Employers often ask me if my workplace flexibility strategies really work and tell me they already offer employees a satisfactory work-life mix. In fact, 67 percent of human resources professionals surveyed in the 2015 Workplace Flexibility Study believe their employees have a “balanced work-life.” But when you ask employees, you hear a different story. Recent research shows that employees struggle to find the right work-life balance, with more than two-thirds of today’s U.S. workers struggling to balance their personal and professional lives.
Why the disconnect?
A recent Fast Company article shared several theories as to why there’s such a big gap between beliefs and reality:
- Workaholic cultures. Thanks to those amazing little pieces of technology we now hold in our hands, the line dividing home and work has all but vanished. In the Workplace Flexibility Study, 65 percent of employees say that their managers expect them to be on call — even when they’re officially “off the clock.”
- Lingering fears created by the recession and long-term unemployment. Afraid of losing a big deal or falling short of customer expectations, employers have put greater pressure on their teams to work harder and longer. At the same time, employees have put greater pressure on themselves — afraid that if they’re not always available for work, they may lose their jobs.
- HR may be insulated from employees’ daily work reality. In most organizations, HR professionals aren’t directly serving external customers’ needs and therefore may not experience the same pressure to meet those customers’ expectations. As a result, flexibility strategies that look good on paper may fall short and not yield the desired benefits.
So here’s the million-dollar question: Are your flex-work strategies on target, or are you missing the mark?
To hit the mark and achieve the desired organizational benefits — happy, fulfilled and loyal employees who work hard for you — you must design strategies that are:
On target. Make sure that your flexibility offerings are in line with what today’s (and tomorrow’s) professionals want:
- Survey. Conduct an anonymous employee survey to understand what flexibility really means to them, and to determine the value of current and/or proposed flex-work options.
- Research. Do some research to understand the mindsets and priorities of candidates you want to recruit. Knowledge workers’ expectations are different from sales professionals’; Generations X, Y and Z have distinct value systems that affect their views on flexibility.

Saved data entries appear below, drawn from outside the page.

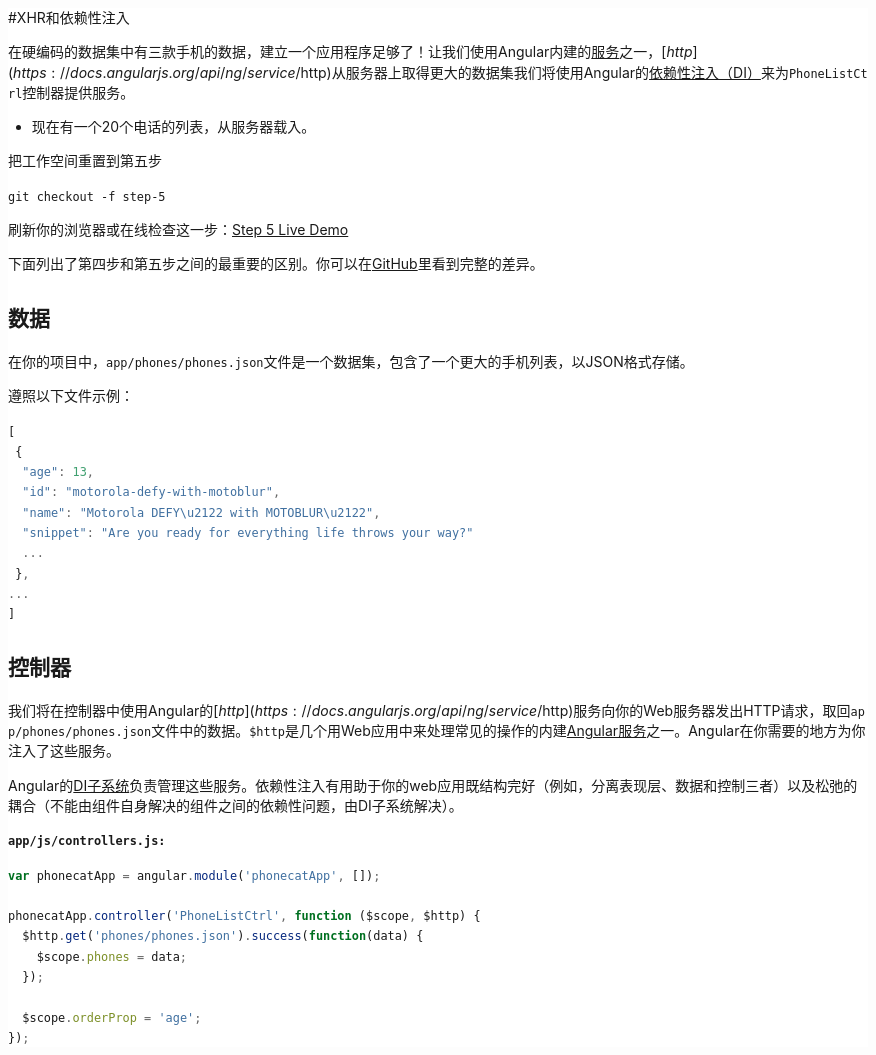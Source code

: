 #XHR和依赖性注入

在硬编码的数据集中有三款手机的数据，建立一个应用程序足够了！让我们使用Angular内建的[服务](https://docs.angularjs.org/guide/services)之一，[$http](https://docs.angularjs.org/api/ng/service/$http)从服务器上取得更大的数据集我们将使用Angular的[依赖性注入（DI）](https://docs.angularjs.org/guide/di)来为`PhoneListCtrl`控制器提供服务。

* 现在有一个20个电话的列表，从服务器载入。

<div class="alert alert-info">

把工作空间重置到第五步

```
git checkout -f step-5
```
刷新你的浏览器或在线检查这一步：[Step 5 Live Demo](http://angular.github.io/angular-phonecat/step-5/app)

</div>

下面列出了第四步和第五步之间的最重要的区别。你可以在[GitHub](https://github.com/angular/angular-phonecat/compare/step-4...step-5)里看到完整的差异。

## 数据
在你的项目中，`app/phones/phones.json`文件是一个数据集，包含了一个更大的手机列表，以JSON格式存储。

遵照以下文件示例：

```js
[
 {
  "age": 13,
  "id": "motorola-defy-with-motoblur",
  "name": "Motorola DEFY\u2122 with MOTOBLUR\u2122",
  "snippet": "Are you ready for everything life throws your way?"
  ...
 },
...
]
```


## 控制器

我们将在控制器中使用Angular的[$http](https://docs.angularjs.org/api/ng/service/$http)服务向你的Web服务器发出HTTP请求，取回`app/phones/phones.json`文件中的数据。`$http`是几个用Web应用中来处理常见的操作的内建[Angular服务](https://docs.angularjs.org/guide/services)之一。Angular在你需要的地方为你注入了这些服务。

Angular的[DI子系统](https://docs.angularjs.org/guide/di)负责管理这些服务。依赖性注入有用助于你的web应用既结构完好（例如，分离表现层、数据和控制三者）以及松弛的耦合（不能由组件自身解决的组件之间的依赖性问题，由DI子系统解决）。

**`app/js/controllers.js:`**

```js
var phonecatApp = angular.module('phonecatApp', []);

phonecatApp.controller('PhoneListCtrl', function ($scope, $http) {
  $http.get('phones/phones.json').success(function(data) {
    $scope.phones = data;
  });

  $scope.orderProp = 'age';
});
```
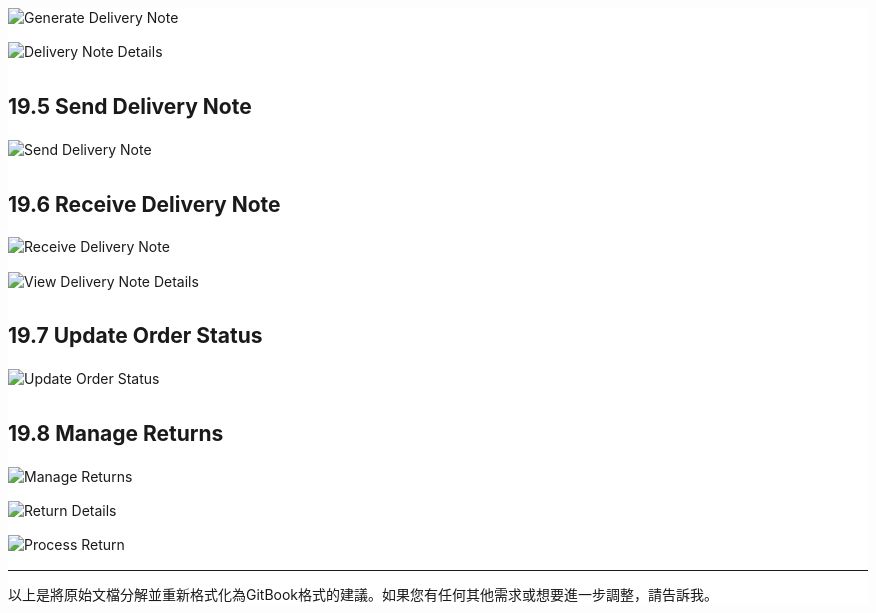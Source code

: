 ![Generate Delivery Note](media/c6d4a91f337d5a9065cfa5a7e82b4c68.PNG)

![Delivery Note Details](media/7d5a34511be3a15b26a22449c9441729.PNG)

## 19.5 Send Delivery Note

![Send Delivery Note](media/53e9dbe5f2608d924b8ec9ae47e7e169.PNG)

## 19.6 Receive Delivery Note

![Receive Delivery Note](media/36bfb7f4b1579ea544373b48da0e5002.PNG)

![View Delivery Note Details](media/4106ac2c611f0938055d11136010969b.PNG)

## 19.7 Update Order Status

![Update Order Status](media/54a21a6e89836dd1e1a7cc0e6a2aa63c.PNG)

## 19.8 Manage Returns

![Manage Returns](media/144eb2e68d90a8b70b8f2e2b2f46d232.PNG)

![Return Details](media/3a3321538d2e232d48dc35bb0a353f5b.PNG)

![Process Return](media/95df01277af7df61d5482e9f20ab6eb8.PNG)

---

以上是將原始文檔分解並重新格式化為GitBook格式的建議。如果您有任何其他需求或想要進一步調整，請告訴我。
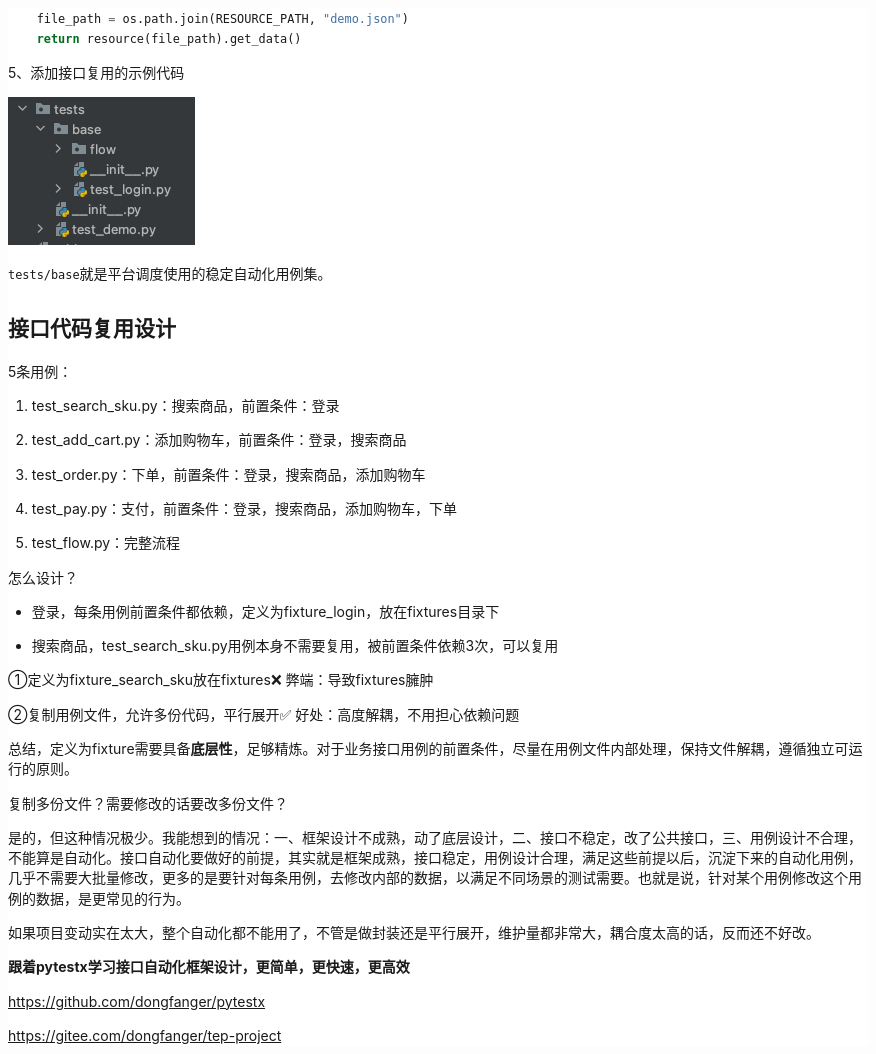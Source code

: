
 ```python
    file_path = os.path.join(RESOURCE_PATH, "demo.json")
    return resource(file_path).get_data()
```

5、添加接口复用的示例代码

![](000023-pytestx容器化执行引擎/2023-08-23-19-27-55-image.png)

`tests/base`就是平台调度使用的稳定自动化用例集。

## 接口代码复用设计

5条用例：

1. test_search_sku.py：搜索商品，前置条件：登录

2. test_add_cart.py：添加购物车，前置条件：登录，搜索商品

3. test_order.py：下单，前置条件：登录，搜索商品，添加购物车

4. test_pay.py：支付，前置条件：登录，搜索商品，添加购物车，下单

5. test_flow.py：完整流程

怎么设计？

- 登录，每条用例前置条件都依赖，定义为fixture_login，放在fixtures目录下

- 搜索商品，test_search_sku.py用例本身不需要复用，被前置条件依赖3次，可以复用

①定义为fixture_search_sku放在fixtures❌ 弊端：导致fixtures臃肿

②复制用例文件，允许多份代码，平行展开✅ 好处：高度解耦，不用担心依赖问题

总结，定义为fixture需要具备**底层性**，足够精炼。对于业务接口用例的前置条件，尽量在用例文件内部处理，保持文件解耦，遵循独立可运行的原则。

复制多份文件？需要修改的话要改多份文件？

是的，但这种情况极少。我能想到的情况：一、框架设计不成熟，动了底层设计，二、接口不稳定，改了公共接口，三、用例设计不合理，不能算是自动化。接口自动化要做好的前提，其实就是框架成熟，接口稳定，用例设计合理，满足这些前提以后，沉淀下来的自动化用例，几乎不需要大批量修改，更多的是要针对每条用例，去修改内部的数据，以满足不同场景的测试需要。也就是说，针对某个用例修改这个用例的数据，是更常见的行为。

如果项目变动实在太大，整个自动化都不能用了，不管是做封装还是平行展开，维护量都非常大，耦合度太高的话，反而还不好改。

**跟着pytestx学习接口自动化框架设计，更简单，更快速，更高效**

https://github.com/dongfanger/pytestx

https://gitee.com/dongfanger/tep-project
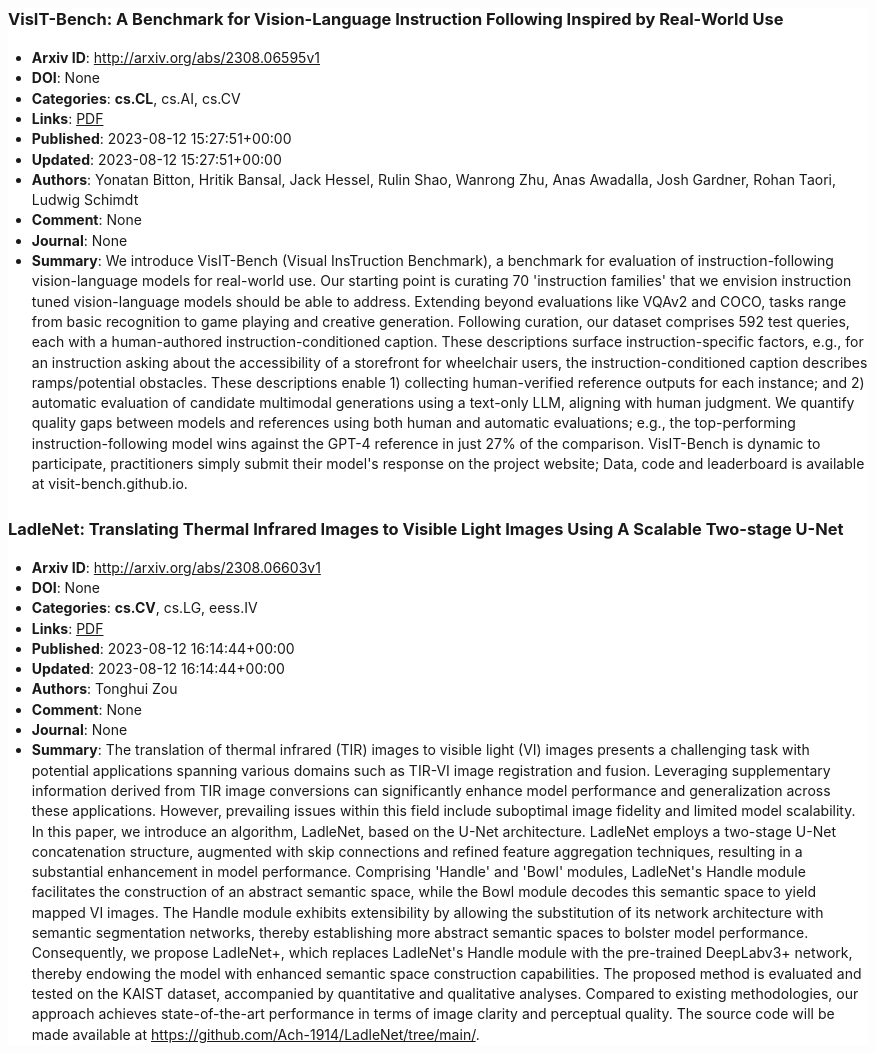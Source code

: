

### VisIT-Bench: A Benchmark for Vision-Language Instruction Following Inspired by Real-World Use
- **Arxiv ID**: http://arxiv.org/abs/2308.06595v1
- **DOI**: None
- **Categories**: **cs.CL**, cs.AI, cs.CV
- **Links**: [PDF](http://arxiv.org/pdf/2308.06595v1)
- **Published**: 2023-08-12 15:27:51+00:00
- **Updated**: 2023-08-12 15:27:51+00:00
- **Authors**: Yonatan Bitton, Hritik Bansal, Jack Hessel, Rulin Shao, Wanrong Zhu, Anas Awadalla, Josh Gardner, Rohan Taori, Ludwig Schimdt
- **Comment**: None
- **Journal**: None
- **Summary**: We introduce VisIT-Bench (Visual InsTruction Benchmark), a benchmark for evaluation of instruction-following vision-language models for real-world use. Our starting point is curating 70 'instruction families' that we envision instruction tuned vision-language models should be able to address. Extending beyond evaluations like VQAv2 and COCO, tasks range from basic recognition to game playing and creative generation. Following curation, our dataset comprises 592 test queries, each with a human-authored instruction-conditioned caption. These descriptions surface instruction-specific factors, e.g., for an instruction asking about the accessibility of a storefront for wheelchair users, the instruction-conditioned caption describes ramps/potential obstacles. These descriptions enable 1) collecting human-verified reference outputs for each instance; and 2) automatic evaluation of candidate multimodal generations using a text-only LLM, aligning with human judgment. We quantify quality gaps between models and references using both human and automatic evaluations; e.g., the top-performing instruction-following model wins against the GPT-4 reference in just 27% of the comparison. VisIT-Bench is dynamic to participate, practitioners simply submit their model's response on the project website; Data, code and leaderboard is available at visit-bench.github.io.



### LadleNet: Translating Thermal Infrared Images to Visible Light Images Using A Scalable Two-stage U-Net
- **Arxiv ID**: http://arxiv.org/abs/2308.06603v1
- **DOI**: None
- **Categories**: **cs.CV**, cs.LG, eess.IV
- **Links**: [PDF](http://arxiv.org/pdf/2308.06603v1)
- **Published**: 2023-08-12 16:14:44+00:00
- **Updated**: 2023-08-12 16:14:44+00:00
- **Authors**: Tonghui Zou
- **Comment**: None
- **Journal**: None
- **Summary**: The translation of thermal infrared (TIR) images to visible light (VI) images presents a challenging task with potential applications spanning various domains such as TIR-VI image registration and fusion. Leveraging supplementary information derived from TIR image conversions can significantly enhance model performance and generalization across these applications. However, prevailing issues within this field include suboptimal image fidelity and limited model scalability. In this paper, we introduce an algorithm, LadleNet, based on the U-Net architecture. LadleNet employs a two-stage U-Net concatenation structure, augmented with skip connections and refined feature aggregation techniques, resulting in a substantial enhancement in model performance. Comprising 'Handle' and 'Bowl' modules, LadleNet's Handle module facilitates the construction of an abstract semantic space, while the Bowl module decodes this semantic space to yield mapped VI images. The Handle module exhibits extensibility by allowing the substitution of its network architecture with semantic segmentation networks, thereby establishing more abstract semantic spaces to bolster model performance. Consequently, we propose LadleNet+, which replaces LadleNet's Handle module with the pre-trained DeepLabv3+ network, thereby endowing the model with enhanced semantic space construction capabilities. The proposed method is evaluated and tested on the KAIST dataset, accompanied by quantitative and qualitative analyses. Compared to existing methodologies, our approach achieves state-of-the-art performance in terms of image clarity and perceptual quality. The source code will be made available at https://github.com/Ach-1914/LadleNet/tree/main/.

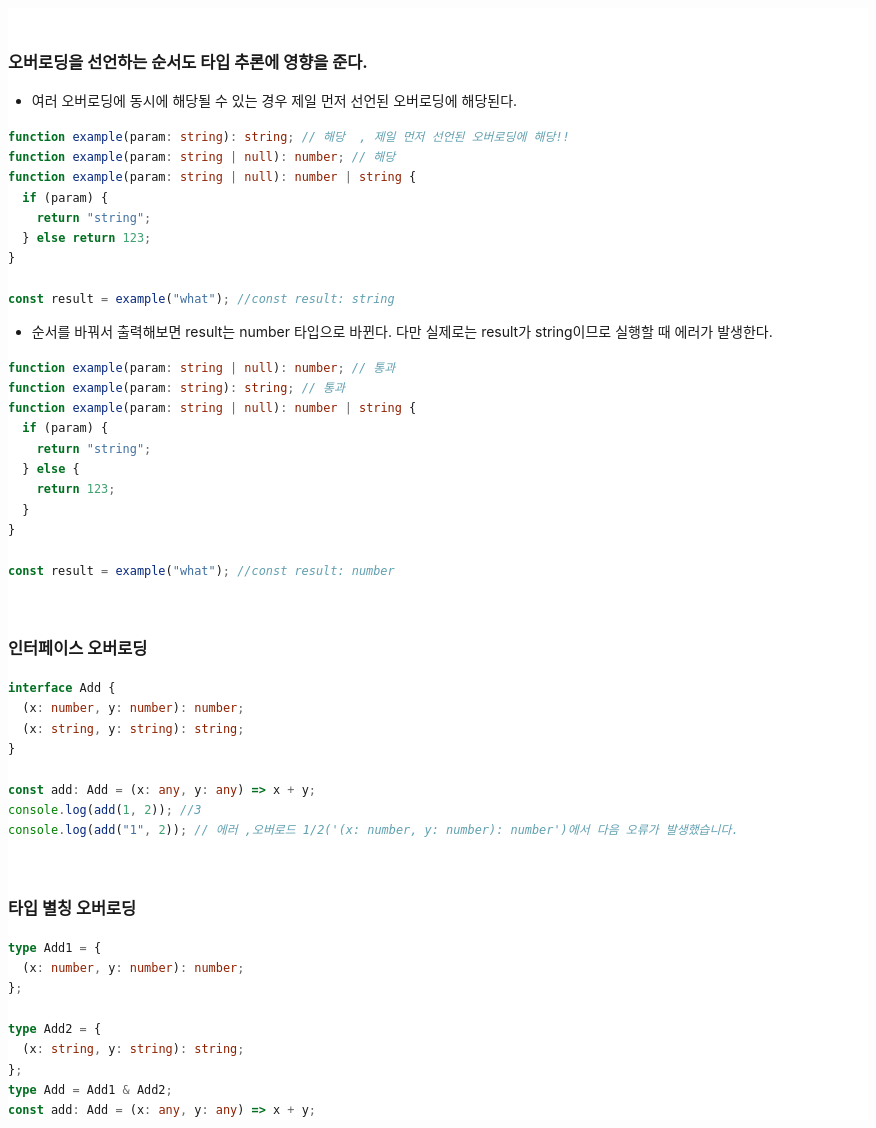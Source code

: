 <br>

### 오버로딩을 선언하는 순서도 타입 추론에 영향을 준다.

- 여러 오버로딩에 동시에 해당될 수 있는 경우 제일 먼저 선언된 오버로딩에 해당된다.

```ts
function example(param: string): string; // 해당  , 제일 먼저 선언된 오버로딩에 해당!!
function example(param: string | null): number; // 해당
function example(param: string | null): number | string {
  if (param) {
    return "string";
  } else return 123;
}

const result = example("what"); //const result: string
```

- 순서를 바꿔서 출력해보면 result는 number 타입으로 바뀐다.
  다만 실제로는 result가 string이므로 실행할 때 에러가 발생한다.

```ts
function example(param: string | null): number; // 통과
function example(param: string): string; // 통과
function example(param: string | null): number | string {
  if (param) {
    return "string";
  } else {
    return 123;
  }
}

const result = example("what"); //const result: number
```

<br>

### 인터페이스 오버로딩

```ts
interface Add {
  (x: number, y: number): number;
  (x: string, y: string): string;
}

const add: Add = (x: any, y: any) => x + y;
console.log(add(1, 2)); //3
console.log(add("1", 2)); // 에러 ,오버로드 1/2('(x: number, y: number): number')에서 다음 오류가 발생했습니다.
```

<br>

### 타입 별칭 오버로딩

```ts
type Add1 = {
  (x: number, y: number): number;
};

type Add2 = {
  (x: string, y: string): string;
};
type Add = Add1 & Add2;
const add: Add = (x: any, y: any) => x + y;
```

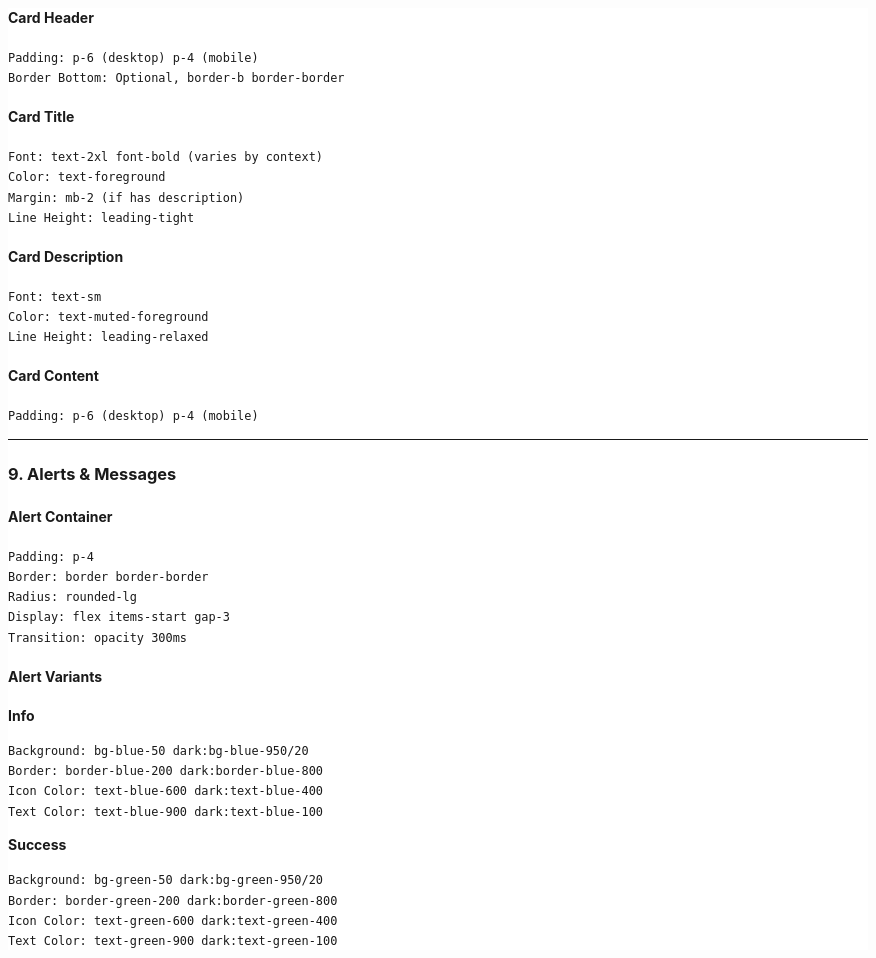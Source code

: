 #### Card Header
```
Padding: p-6 (desktop) p-4 (mobile)
Border Bottom: Optional, border-b border-border
```

#### Card Title
```
Font: text-2xl font-bold (varies by context)
Color: text-foreground
Margin: mb-2 (if has description)
Line Height: leading-tight
```

#### Card Description
```
Font: text-sm
Color: text-muted-foreground
Line Height: leading-relaxed
```

#### Card Content
```
Padding: p-6 (desktop) p-4 (mobile)
```

---

### 9. Alerts & Messages

#### Alert Container
```
Padding: p-4
Border: border border-border
Radius: rounded-lg
Display: flex items-start gap-3
Transition: opacity 300ms
```

#### Alert Variants

**Info**
```
Background: bg-blue-50 dark:bg-blue-950/20
Border: border-blue-200 dark:border-blue-800
Icon Color: text-blue-600 dark:text-blue-400
Text Color: text-blue-900 dark:text-blue-100
```

**Success**
```
Background: bg-green-50 dark:bg-green-950/20
Border: border-green-200 dark:border-green-800
Icon Color: text-green-600 dark:text-green-400
Text Color: text-green-900 dark:text-green-100
```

- Post questions about flex-work options in relevant industry forums. You may get candid, first-hand insights that help you better align your offerings with employees’ and candidates’ needs.
Leverage existing research. While every organization and its employees are unique, studies show that flexible schedules and telecommuting options are important to today’s professionals:
- According to the PGi Telework Week Survey 2014, 80 percent of employees consider working from home at least part-time as a job perk, and 59 percent of employees believe the freedom to telecommute at least part-time is ideal.
- Nearly three-quarters (73 percent) of working adults cite flexibility as a top consideration when seeking a new job — so much so that, according to the Mom Corps Bi-annual Workplace Survey, 45 percent of them are willing to give up a portion of their salary for more workplace flexibility.
Achievable. Adjusting your flexibility strategy is a monumental undertaking; lasting change takes consistent, sustained effort. To ensure you achieve your goals:
- Start small. Rather than attempting a major overhaul, focus on implementing one change at a time.
- Obtain buy in. Midlevel and senior-level managers may resist flexible work arrangements, citing valid concerns about policy abuse, client/customer reactions and difficulty managing both programs and participants. To overcome this resistance and realize your goals, describe all of the ways your company and its employees stand to benefit from enhanced flexibility.
- Address operational and legal concerns. Quite honestly, it’s tougher to incorporate flexibility in some jobs than in others. Furthermore, labor laws and regulations deter employers from implementing more flexible work strategies. Don’t let these barriers derail your efforts. Discuss concerns and roadblocks with legal counsel and senior decision-makers to identify the best flex work options for your organization.
Sustainable. To create lasting improvements in work-life flexibility for your employees:
- Build strategies in support of goals. Make sure your flex strategies complement — and don’t compete with — your overarching corporate goals.
- Make flexibility a part of your culture. Include work flex as one of your organization’s core values. Build more flexibility into the fabric of your everyday operations. Discuss employees’ ability to achieve a healthy work-life mix in every performance review. Promote your flexibility initiatives as central components of your employer brand. Bottom line, don’t just “walk the walk” — live it out!
Lead by example. Your employees take their cues from you. If you regularly log more than 70 hours a week, your team will feel pressured to do the same. Even if 9-to-5 is not realistic, show your team that you value work-life flex by demonstrably making it a priority for yourself.